What you return must be the lines from the first one below through the one containing "- The next one is when", exactly and with pictures excluded.

> _Data for processing_:
-- Opening Marker --
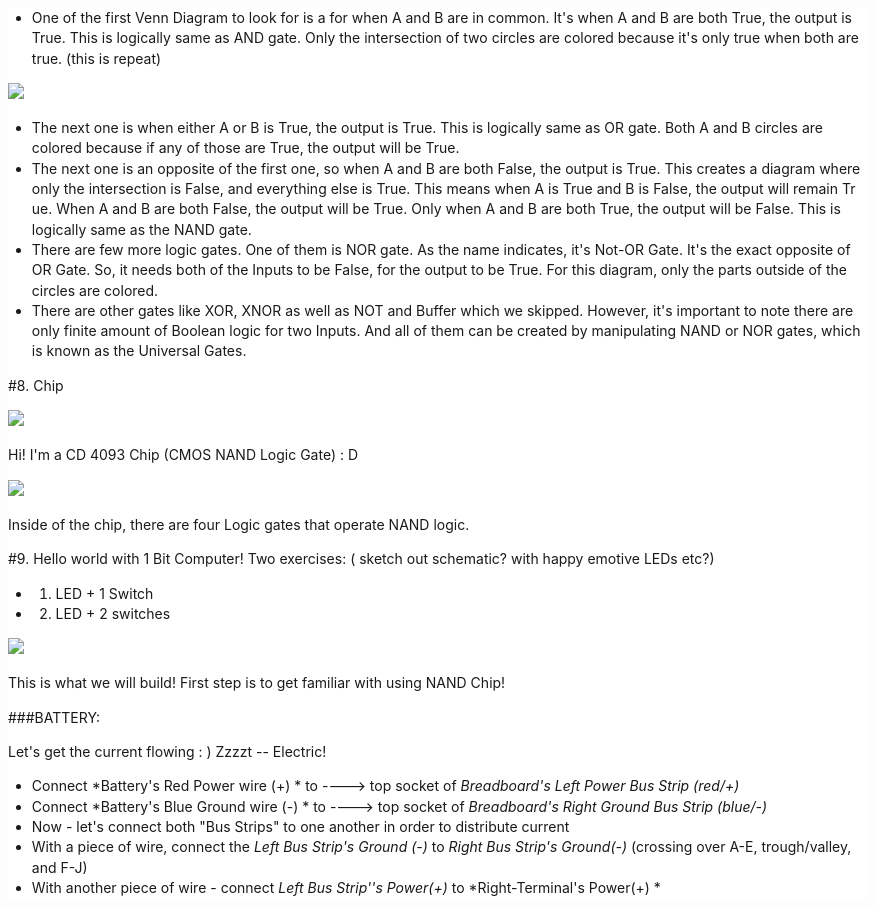 - One of the first Venn Diagram to look for is a for when A and B are in common. It's when A and B are both True, the output is True. This is logically same as AND gate. Only the intersection of two circles are colored because it's only true when both are true. (this is repeat)  

![](https://github.com/tchoi8/handmadecomputer/blob/iss7/Binary/workshop/NANDlogic.jpg?raw=true)

- The next one is when either A or B is True, the output is True. This is logically same as OR gate. Both A and B circles are colored because if any of those are True, the output will be True. 
- The next one is an opposite of the first one, so when A and B are both False, the output is True. This creates a diagram where only the intersection is False, and everything else is True. This means when A is True and B is False, the output will remain Tr
ue. When A and B are both False, the output will be True. Only when A and B are both True, the output will be False. This is logically same as the NAND gate.  
- There are few more logic gates. One of them is NOR gate. As the name indicates, it's Not-OR Gate. It's the exact opposite of OR Gate. So, it needs both of the Inputs to be False, for the output to be True. For this diagram, only the parts outside of the circles are colored. 
- There are other gates like XOR, XNOR as well as NOT and Buffer which we skipped. However, it's important to note there are only finite amount of Boolean logic for two Inputs. And all of them can be created by manipulating NAND or NOR gates, which is known as the Universal Gates. 

#8. Chip

 ![]( https://github.com/tchoi8/handmadecomputer/blob/iss7/Binary/workshop/NANDChip.JPG?raw=true)
 
 
 
Hi! I'm a CD 4093 Chip (CMOS NAND Logic Gate) : D 
 
 ![](https://github.com/tchoi8/handmadecomputer/blob/iss7/Binary/workshop/InsideNandChip.png?raw=true)
 
Inside of the chip, there are four Logic gates that operate NAND logic. 

#9. Hello world with 1 Bit Computer!
Two exercises: ( sketch out schematic? with happy emotive LEDs etc?) 

- 1)  LED + 1 Switch 
- 2) LED + 2 switches 

![](https://github.com/tchoi8/handmadecomputer/blob/iss7/Binary/workshop/NANDcircuitBread.jpg?raw=true)

This is what we will build! First step is to get familiar with using NAND Chip! 


###BATTERY: 

Let's get the current flowing :  )  Zzzzt -- Electric! 

- Connect *Battery's Red Power wire (+) * to ----> top socket of *Breadboard's Left Power Bus Strip (red/+)*
- Connect *Battery's Blue Ground wire (-) *  to ----> top socket of *Breadboard's Right Ground Bus Strip (blue/-)*
- Now - let's connect both "Bus Strips" to one another in order to distribute current 
- With a piece of wire, connect the *Left Bus Strip's Ground (-)* to *Right Bus Strip's Ground(-)* (crossing over A-E, trough/valley, and F-J)
- With another piece of wire - connect *Left Bus Strip''s Power(+)* to  *Right-Terminal's Power(+) *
-- Closing Marker --
> _Written solution_:
 - One of the first Venn Diagram to look for is a for when A and B are in common. It's when A and B are both True, the output is True. This is logically same as AND gate. Only the intersection of two circles are colored because it's only true when both are true. (this is repeat)  

![](https://github.com/tchoi8/handmadecomputer/blob/iss7/Binary/workshop/NANDlogic.jpg?raw=true)

- The next one is when either A or B is True, the output is True. This is logically same as OR gate. Both A and B circles are colored because if any of those are True, the output will be True. 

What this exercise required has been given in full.